[Excerpted records — start]
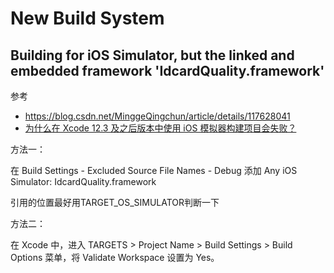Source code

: # New Build System

## Building for iOS Simulator, but the linked and embedded framework 'IdcardQuality.framework'

参考

* <https://blog.csdn.net/MinggeQingchun/article/details/117628041>
* [为什么在 Xcode 12.3 及之后版本中使用 iOS 模拟器构建项目会失败？](https://docs.agora.io/cn/All/faq/ios_simulator_problem)

方法一：

在 Build Settings - Excluded Source File Names - Debug 添加 Any iOS Simulator: IdcardQuality.framework

引用的位置最好用TARGET_OS_SIMULATOR判断一下

方法二：

在 Xcode 中，进入 TARGETS > Project Name > Build Settings > Build Options 菜单，将 Validate Workspace 设置为 Yes。
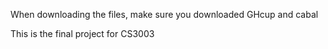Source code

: When downloading the files, make sure you downloaded GHcup and cabal

This is the final project for CS3003
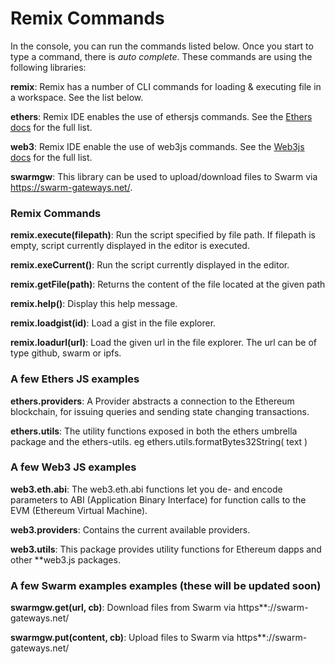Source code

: Remix Commands
==============

In the console, you can run the commands listed below.  Once you start to type a command, there is *auto complete*.  These commands are using the following libraries:

**remix**:  Remix has a number of CLI commands for loading & executing file in a workspace.  See the list below.
 
**ethers**: Remix IDE enables the use of ethersjs commands. See the [Ethers docs](https://docs.ethers.io/) for the full list.

**web3**: Remix IDE enable the use of web3js commands. See the [Web3js docs](https://web3js.readthedocs.io/) for the full list.

**swarmgw**: This library can be used to upload/download files to Swarm via https://swarm-gateways.net/.

### Remix Commands

**remix.execute(filepath)**: Run the script specified by file path. If filepath is empty, script currently displayed in the editor is executed.

**remix.exeCurrent()**: Run the script currently displayed in the editor.

**remix.getFile(path)**: Returns the content of the file located at the given path

**remix.help()**: Display this help message.

**remix.loadgist(id)**: Load a gist in the file explorer.

**remix.loadurl(url)**: Load the given url in the file explorer. The url can be of type github, swarm or ipfs.

### A few Ethers JS examples
**ethers.providers**: A Provider abstracts a connection to the Ethereum blockchain, for issuing queries and sending state changing transactions.

**ethers.utils**: The utility functions exposed in both the ethers umbrella package and the ethers-utils.  eg ethers.utils.formatBytes32String( text )

### A few Web3 JS examples

**web3.eth.abi**: The web3.eth.abi functions let you de- and encode parameters to ABI (Application Binary Interface) for function calls to the EVM (Ethereum Virtual Machine).

**web3.providers**: Contains the current available providers.

**web3.utils**: This package provides utility functions for Ethereum dapps and other **web3.js packages.

### A few Swarm examples examples (these will be updated soon)

**swarmgw.get(url, cb)**: Download files from Swarm via https**://swarm-gateways.net/

**swarmgw.put(content, cb)**: Upload files to Swarm via https**://swarm-gateways.net/

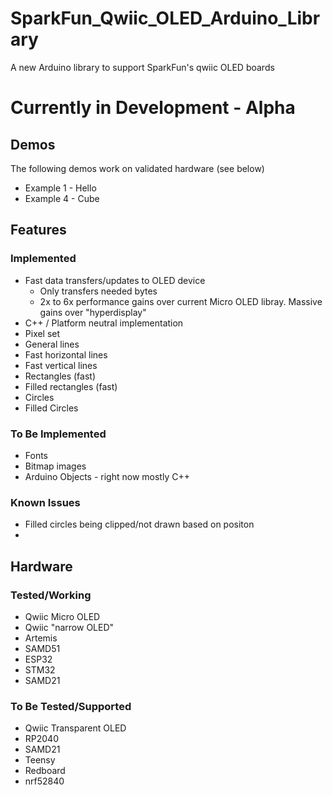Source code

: # SparkFun_Qwiic_OLED_Arduino_Library

A new Arduino library to support SparkFun's qwiic OLED boards

Currently in Development - Alpha
========================================

## Demos
The following demos work on validated hardware (see below)
* Example 1 - Hello
* Example 4 - Cube
## Features
### Implemented
* Fast data transfers/updates to OLED device 
  * Only transfers needed bytes
  * 2x to 6x performance gains over current Micro OLED libray. Massive gains over "hyperdisplay"
* C++ / Platform neutral implementation
* Pixel set
* General lines
* Fast horizontal lines
* Fast vertical lines
* Rectangles (fast)
* Filled rectangles (fast)
* Circles
* Filled Circles
### To Be Implemented
* Fonts
* Bitmap images
* Arduino Objects - right now mostly C++
### Known Issues
* Filled circles being clipped/not drawn based on positon 
* 
## Hardware
### Tested/Working
* Qwiic Micro OLED
* Qwiic "narrow OLED"
* Artemis
* SAMD51
* ESP32
* STM32
* SAMD21
### To Be Tested/Supported
* Qwiic Transparent OLED
* RP2040
* SAMD21
* Teensy
* Redboard
* nrf52840
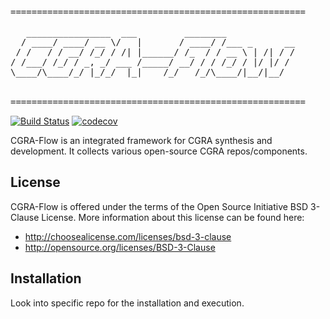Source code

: <pre>
========================================================

   ________________  ___         ________             
  / ____/ ____/ __ \/   |       / ____/ /___ _      __
 / /   / / __/ /_/ / /| |______/ /_  / / __ \ | /| / /
/ /___/ /_/ / _, _/ ___ /_____/ __/ / / /_/ / |/ |/ / 
\____/\____/_/ |_/_/  |_|    /_/   /_/\____/|__/|__/  
                                                      

========================================================
</pre>
[![Build Status](https://travis-ci.com/tancheng/CGRA-Flow.svg?token=yazoBFLC1ynpzdD4wAEP&branch=master)](https://travis-ci.com/github/tancheng/CGRA-Flow)
[![codecov](https://codecov.io/gh/tancheng/OpenCGRA/graph/badge.svg?token=9GKOM7EMU6)](https://codecov.io/gh/tancheng/OpenCGRA)

CGRA-Flow is an integrated framework for CGRA synthesis and development. It collects various open-source CGRA repos/components.


License
--------------------------------------------------------------------------

CGRA-Flow is offered under the terms of the Open Source Initiative BSD 3-Clause License. More information about this license can be found here:

  - http://choosealicense.com/licenses/bsd-3-clause
  - http://opensource.org/licenses/BSD-3-Clause


Installation
--------------------------------------------------------

Look into specific repo for the installation and execution.

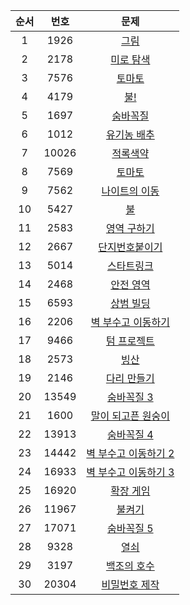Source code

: | 순서 | 번호 | 문제 |
| :--: | :--: | :--: |
| 1 | 1926 | [그림](https://www.acmicpc.net/problem/1926) |
| 2 | 2178 | [미로 탐색](https://www.acmicpc.net/problem/2178) |
| 3 | 7576 | [토마토](https://www.acmicpc.net/problem/7576) |
| 4 | 4179 | [불!](https://www.acmicpc.net/problem/4179) |
| 5 | 1697 | [숨바꼭질](https://www.acmicpc.net/problem/1697) |
| 6 | 1012 | [유기농 배추](https://www.acmicpc.net/problem/1012) |
| 7 | 10026 | [적록색약](https://www.acmicpc.net/problem/10026) |
| 8 | 7569 | [토마토](https://www.acmicpc.net/problem/7569) |
| 9 | 7562 | [나이트의 이동](https://www.acmicpc.net/problem/7562) |
| 10 | 5427 | [불](https://www.acmicpc.net/problem/5427) |
| 11 | 2583 | [영역 구하기](https://www.acmicpc.net/problem/2583) |
| 12 | 2667 | [단지번호붙이기](https://www.acmicpc.net/problem/2667) |
| 13 | 5014 | [스타트링크](https://www.acmicpc.net/problem/5014) |
| 14 | 2468 | [안전 영역](https://www.acmicpc.net/problem/2468) |
| 15 | 6593 | [상범 빌딩](https://www.acmicpc.net/problem/6593) |
| 16 | 2206 | [벽 부수고 이동하기](https://www.acmicpc.net/problem/2206) |
| 17 | 9466 | [텀 프로젝트](https://www.acmicpc.net/problem/9466) |
| 18 | 2573 | [빙산](https://www.acmicpc.net/problem/2573) |
| 19 | 2146 | [다리 만들기](https://www.acmicpc.net/problem/2146) |
| 20 | 13549 | [숨바꼭질 3](https://www.acmicpc.net/problem/13549) |
| 21 | 1600 | [말이 되고픈 원숭이](https://www.acmicpc.net/problem/1600) |
| 22 | 13913 | [숨바꼭질 4](https://www.acmicpc.net/problem/13913) |
| 23 | 14442 | [벽 부수고 이동하기 2](https://www.acmicpc.net/problem/14442) |
| 24 | 16933 | [벽 부수고 이동하기 3](https://www.acmicpc.net/problem/16933) |
| 25 | 16920 | [확장 게임](https://www.acmicpc.net/problem/16920) |
| 26 | 11967 | [불켜기](https://www.acmicpc.net/problem/11967) |
| 27 | 17071 | [숨바꼭질 5](https://www.acmicpc.net/problem/17071) |
| 28 | 9328 | [열쇠](https://www.acmicpc.net/problem/9328) |
| 29 | 3197 | [백조의 호수](https://www.acmicpc.net/problem/3197) |
| 30 | 20304 | [비밀번호 제작](https://www.acmicpc.net/problem/20304) |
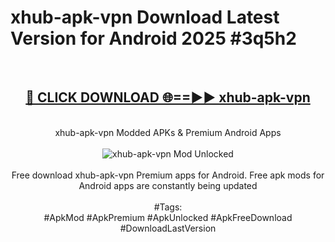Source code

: <h1>xhub-apk-vpn Download Latest Version for Android 2025 #3q5h2</h1>
<br>
<div align="center">
<h2><a href="https://app.mediaupload.pro/?title=xhub-apk-vpn&ref=4F" rel="nofollow">🔴 CLICK DOWNLOAD 🌐==►► xhub-apk-vpn</a></h2>
<br>
xhub-apk-vpn Modded APKs & Premium Android Apps
<br>
<br>
<a href="https://app.mediaupload.pro/?title=xhub-apk-vpn&ref=4F" rel="nofollow" data-target="animated-image.originalLink"><img src="https://github.com/user-attachments/assets/0f9c940e-d8b0-45ae-aac7-cd30a18b3e1c" alt="xhub-apk-vpn Mod Unlocked" style="max-width: 100%; display: inline-block;" data-target="animated-image.originalImage"></a>
<br><br>
Free download xhub-apk-vpn Premium apps for Android. Free apk mods for Android apps are constantly being updated
<br><br>
#Tags:
<br>
#ApkMod #ApkPremium #ApkUnlocked #ApkFreeDownload #DownloadLastVersion
</div>
<br>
[Excerpted records — finish]
#### [Your objective]
The lines to reproduce run from the one that contains "#ApkMod #ApkPremium #ApkUnlocked" through the last line above; copy them exactly.

#### [Solution to this problem]
#ApkMod #ApkPremium #ApkUnlocked #ApkFreeDownload #DownloadLastVersion
</div>
<br>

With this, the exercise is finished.